*Your instructions*: Please repeat the lines below, exactly and only, from the one that holds "चेय्कुन्ता, उऩ्ऩैनाऩ् पिटित्त्ēऩ्" through the one that holds "मिक्कञाऩवेऌऌअच्चुटर्विऌअक्काय्त् तुऌअक्कऱ्ऱमुतमाय्, एङ्कुम्".
▬▬▬▬▬▬▬▬▬▬
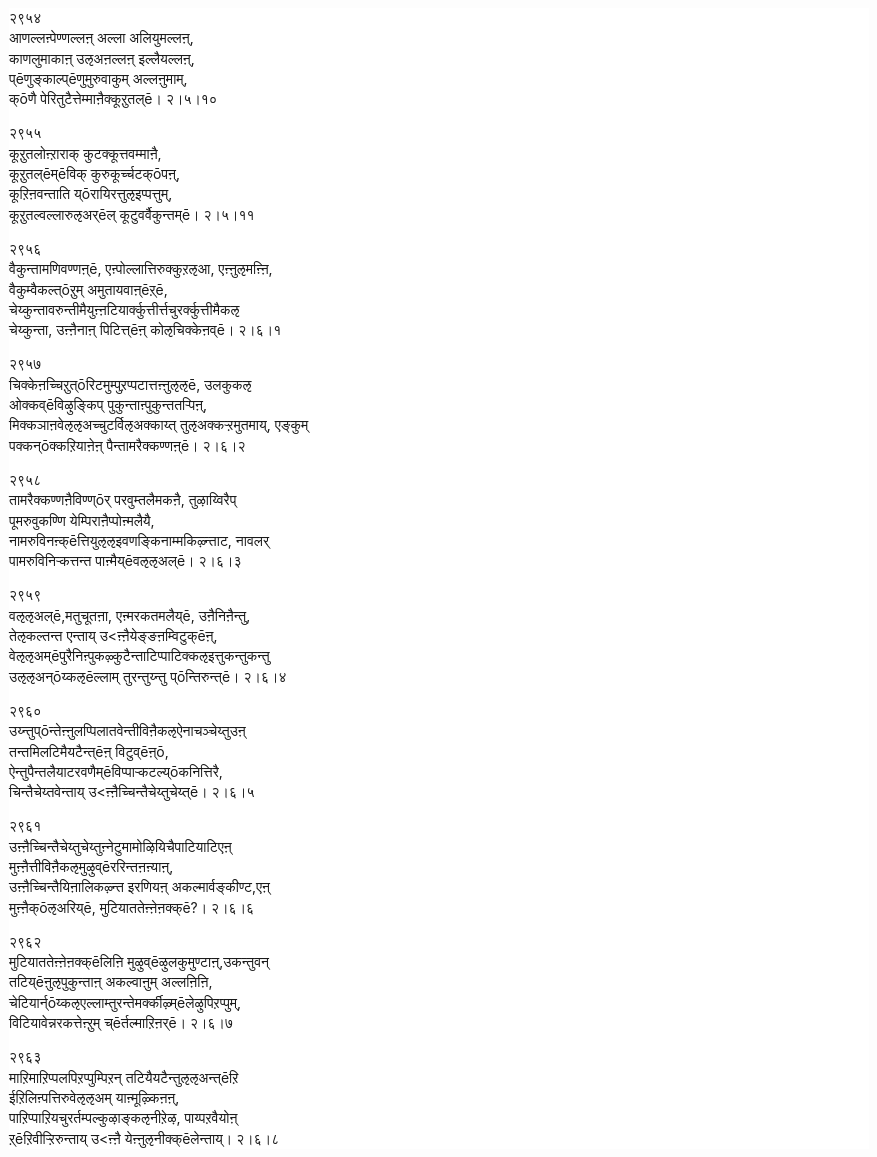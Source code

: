 २९५४  
आणल्लऩ्पेण्णल्लऩ् अल्ला अलियुमल्लऩ्,  
काणलुमाकाऩ् उऌअऩल्लऩ् इल्लैयल्लऩ्,  
प्ēणुङ्काल्प्ēणुमुरुवाकुम् अल्लऩुमाम्,  
क्ōणै पेरितुटैत्तेम्माऩैक्कूऱुतल्ē। २।५।१०  
    
२९५५  
कूऱुतलोऩ्ऱाराक् कुटक्कूत्तवम्माऩै,  
कूऱुतल्ēम्ēविक् कुरुकूर्च्चटक्ōपऩ्,  
कूऱिऩवन्ताति य्ōरायिरत्तुऌइप्पत्तुम्,  
कूऱुतल्वल्लारुऌअर्ēल् कूटुवर्वैकुन्तम्ē। २।५।११  
    
२९५६  
वैकुन्तामणिवण्णऩ्ē, एऩ्पोल्लात्तिरुक्कुऱऌआ, एऩ्ऩुऌमऩ्ऩि,  
वैकुम्वैकल्त्ōऱुम् अमुतायवाऩ्ēऱ्ē,  
चेय्कुन्तावरुन्तीमैयुऩ्ऩटियार्क्कुत्तीर्त्तचुरर्क्कुत्तीमैकऌ  
चेय्कुन्ता, उऩ्ऩैनाऩ् पिटित्त्ēऩ् कोऌचिक्केऩव्ē। २।६।१  
    
२९५७  
चिक्केऩच्चिऱुत्ōरिटमुम्पुऱप्पटात्तऩ्ऩुऌऌē, उलकुकऌ  
ओक्कव्ēविऴुङ्किप् पुकुन्ताऩ्पुकुन्ततऱ्पिऩ्,  
मिक्कञाऩवेऌऌअच्चुटर्विऌअक्काय्त् तुऌअक्कऱ्ऱमुतमाय्, एङ्कुम्  
पक्कन्ōक्कऱियाऩेऩ् पैन्तामरैक्कण्णऩ्ē। २।६।२  
    
२९५८  
तामरैक्कण्णऩैविण्ण्ōर् परवुम्तलैमकऩै, तुऴाय्विरैप्  
पूमरुवुकण्णि येम्पिराऩैप्पोऩ्मलैयै,  
नामरुविनऩ्क्ēत्तियुऌऌइवणङ्किनाम्मकिऴ्न्ताट, नावलर्  
पामरुविनिऱ्कत्तन्त पाऩ्मैय्ēवऌऌअल्ē। २।६।३  
    
२९५९  
वऌऌअल्ē,मतुचूतऩा, एऩ्मरकतमलैय्ē, उऩैनिऩैन्तु,  
तेऌकल्तन्त एन्ताय् उ<ऩ्ऩैयेङ्ङऩम्विटुक्ēऩ्,  
वेऌऌअम्ēपुरैनिऩ्पुकऴ्कुटैन्ताटिप्पाटिक्कऌइत्तुकन्तुकन्तु  
उऌऌअन्ōय्कऌēल्लाम् तुरन्तुय्न्तु प्ōन्तिरुन्त्ē। २।६।४  
    
२९६०  
उय्न्तुप्ōन्तेऩ्ऩुलप्पिलातवेन्तीविऩैकऌऐनाचञ्चेय्तुउऩ्  
तन्तमिलटिमैयटैन्त्ēऩ् विटुव्ēऩ्ō,  
ऐन्तुपैन्तलैयाटरवणैम्ēविप्पाऱ्कटल्य्ōकनित्तिरै,  
चिन्तैचेय्तवेन्ताय् उ<ऩ्ऩैच्चिन्तैचेय्तुचेय्त्ē। २।६।५  
    
२९६१  
उऩ्ऩैच्चिन्तैचेय्तुचेय्तुऩ्नेटुमामोऴियिचैपाटियाटिएऩ्  
मुऩ्ऩैत्तीविऩैकऌमुऴुव्ēररिन्तऩऩ्याऩ्,  
उऩ्ऩैच्चिन्तैयिऩालिकऴ्न्त इरणियऩ् अकल्मार्वङ्कीण्ट,एऩ्  
मुऩ्ऩैक्ōऌअरिय्ē, मुटियाततेऩ्ऩेऩक्क्ē?। २।६।६  
    
२९६२  
मुटियाततेऩ्ऩेऩक्क्ēलिऩि मुऴुव्ēऴुलकुमुण्टाऩ्,उकन्तुवन्  
तटिय्ēऩुऌपुकुन्ताऩ् अकल्वाऩुम् अल्लऩिऩि,  
चेटियार्न्ōय्कऌएल्लाम्तुरन्तेमर्क्कीऴ्म्ēलेऴुपिऱप्पुम्,  
विटियावेन्नरकत्तेऩ्ऱुम् च्ēर्तल्माऱिऩर्ē। २।६।७  
    
२९६३  
माऱिमाऱिप्पलपिऱप्पुम्पिऱन् तटियैयटैन्तुऌऌअन्त्ēऱि  
ईऱिलिऩ्पत्तिरुवेऌऌअम् याऩ्मूऴ्किऩऩ्,  
पाऱिप्पाऱियचुरर्तम्पल्कुऴाङ्कऌनीऱेऴ, पाय्पऱवैयोऩ्  
ऱ्ēऱिवीऱ्ऱिरुन्ताय् उ<ऩ्ऩै येऩ्ऩुऌनीक्क्ēलेन्ताय्। २।६।८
▬▬▬▬▬▬▬▬▬▬
*Answer to this exercise*:
चेय्कुन्ता, उऩ्ऩैनाऩ् पिटित्त्ēऩ् कोऌचिक्केऩव्ē। २।६।१  
    
२९५७  
चिक्केऩच्चिऱुत्ōरिटमुम्पुऱप्पटात्तऩ्ऩुऌऌē, उलकुकऌ  
ओक्कव्ēविऴुङ्किप् पुकुन्ताऩ्पुकुन्ततऱ्पिऩ्,  
मिक्कञाऩवेऌऌअच्चुटर्विऌअक्काय्त् तुऌअक्कऱ्ऱमुतमाय्, एङ्कुम्  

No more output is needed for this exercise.